Nomadland has been the front-runner for Best Picture for several months now, taking home the Golden Lion at Venice, winning Best Film or Best Picture from multiple cities’ film critics associations (Boston, Chicago, Toronto, San Francisco, Houston, DC, Dallas, Seattle, and London), and landing four nominations at the upcoming Golden Globes. It’s a very different sort of film than anything I’ve seen, layering a traditional, fictional narrative on top of a work of cinema verité, based on an acclaimed non-fiction book but with Frances McDormand delivering what might be her third Oscar-winning performance. The movie is now streaming exclusively on Hulu.

Nomadland is about vandwellers, people who have chosen, or been forced to choose, to live itinerant lives in their vans or RVs, traveling around the country and taking on seasonal or other short-term work, but avoiding the fixed lifestyle and long-term obligations of home ownership. The book, by Jessica Bruder, was non-fiction, and explored this subculture of outcasts, misfits, and nonconformists, and the movie brings in many of the same people who appeared in Bruder’s book as the backdrop for the fictional story of Fern (McDormand), who is forced into this life when her job and the company town where she lived all go away in the span of a few months in 2011. (She’s not a real character, but the town, Empire, Nevada, became a ghost town, and the factory shown in the movie is still shuttered, although the gypsum mine has since re-opened and there are about two dozen people living in Empire.)

Fran is widowed and has nothing to tether her to Empire, including, it would appear, no real ties to friends nearby, so she buys a van, refits it for nomad life, and hits the road, starting out by working at an Amazon warehouse for her first seasonal job, then connecting with a group of nomads who teach her a little about the lifestyle and offer some tips. Many of these wanderers are real vandwellers from the book – Swankie, Linda, and the evangelist of the vandwelling lifestyle, Bob Wells, whose history of failing to pay child support is not mentioned in the story. One who isn’t is David, played by David Strathairn, whose voice would give him away even if you didn’t recognize him through his unkempt hair and white beard. He’s smitten with Fern, and the two run into each other multiple times, with David trying to convince Fern to come along with him and, eventually, to join him when he decides to give up van life and settle down with his son’s family.
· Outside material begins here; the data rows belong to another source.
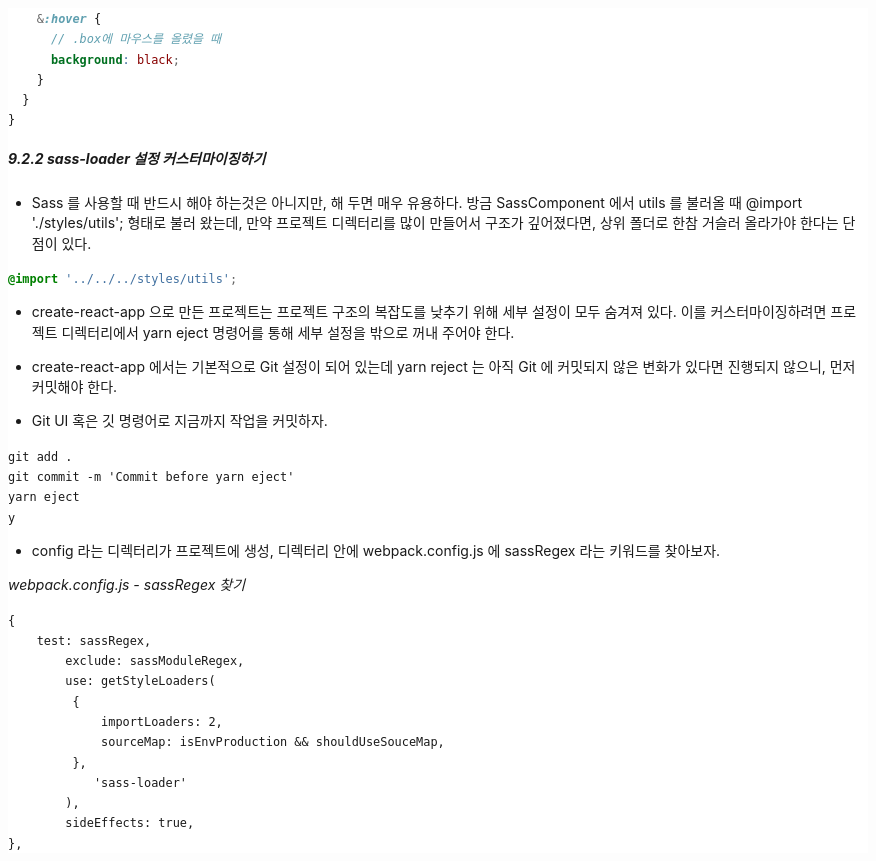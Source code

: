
 ```scss
    &:hover {
      // .box에 마우스를 올렸을 때
      background: black;
    }
  }
}
```



##### 9.2.2 sass-loader 설정 커스터마이징하기

- Sass 를 사용할 때 반드시 해야 하는것은 아니지만, 해 두면 매우 유용하다. 방금 SassComponent 에서 utils 를 불러올 때 @import './styles/utils';  형태로 불러 왔는데, 만약 프로젝트 디렉터리를 많이 만들어서 구조가 깊어졌다면, 상위 폴더로 한참 거슬러 올라가야 한다는 단점이 있다.

```scss
@import '../../../styles/utils';
```



- create-react-app 으로 만든 프로젝트는 프로젝트 구조의 복잡도를 낮추기 위해 세부 설정이 모두 숨겨져 있다. 이를 커스터마이징하려면 프로젝트 디렉터리에서 yarn eject 명령어를 통해 세부 설정을 밖으로 꺼내 주어야 한다.



- create-react-app 에서는 기본적으로 Git 설정이 되어 있는데 yarn reject 는 아직 Git 에 커밋되지 않은 변화가 있다면 진행되지 않으니, 먼저 커밋해야 한다.



- Git UI 혹은 깃 명령어로 지금까지 작업을 커밋하자.

```
git add .
git commit -m 'Commit before yarn eject'
yarn eject
y
```



- config 라는 디렉터리가 프로젝트에 생성, 디렉터리 안에 webpack.config.js 에 sassRegex 라는 키워드를 찾아보자.



_webpack.config.js - sassRegex 찾기_

```react
{
    test: sassRegex,
        exclude: sassModuleRegex,
        use: getStyleLoaders(
         {
             importLoaders: 2,
             sourceMap: isEnvProduction && shouldUseSouceMap,
         },
            'sass-loader'
        ),
        sideEffects: true,
},
```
Director Chloe Zhao’s previous feature, The Rider, also used non-actors in most of its roles, with its protagonist playing himself, so she’s mining some familiar ground here, but it is hard to imagine this movie without McDormand in it. She is utterly essential to this film, not her story specifically but the way she inhabits this niche in our world and makes it entirely plausible that she is, in fact, Fern, a woman abandoned by fortune who is trying to avoid going over the cliff. Her portrayal of an anguished, grieving person looks so effortless and so delicate that it reminds me of when extremely athletic players (often players of color) are accused of showing too little effort when the truth is that they’re just that talented.

Zhao also films this in a way that empathizes with the vandwellers without patronizing or mocking them. This could easily be misery porn, or a screed about our broken economic system (especially around health care), or a sort of weird cautionary tale about how people end up living out of their cars. Instead, Zhao presents this world without judgment, giving us the people in it as they are, so that their humanity is at the heart of the film, not their choices, and not their misfortune.

Nomadland is also frequently gorgeous as Zhao gives us soaring landscapes across the American West and some close shots of forests or other natural vistas, including the view from what I presume was supposed to be Fern’s old house, now abandoned but still intact. The film doesn’t romanticize the vandwelling life, but there’s a certain romance in the idea of getting in a van or an RV and just driving across these great unpopulated swaths of land, without so much as a destination in mind, although I find it hard to fathom doing that alone – and that’s without the added concerns that a woman would have making the same sort of journeys by herself.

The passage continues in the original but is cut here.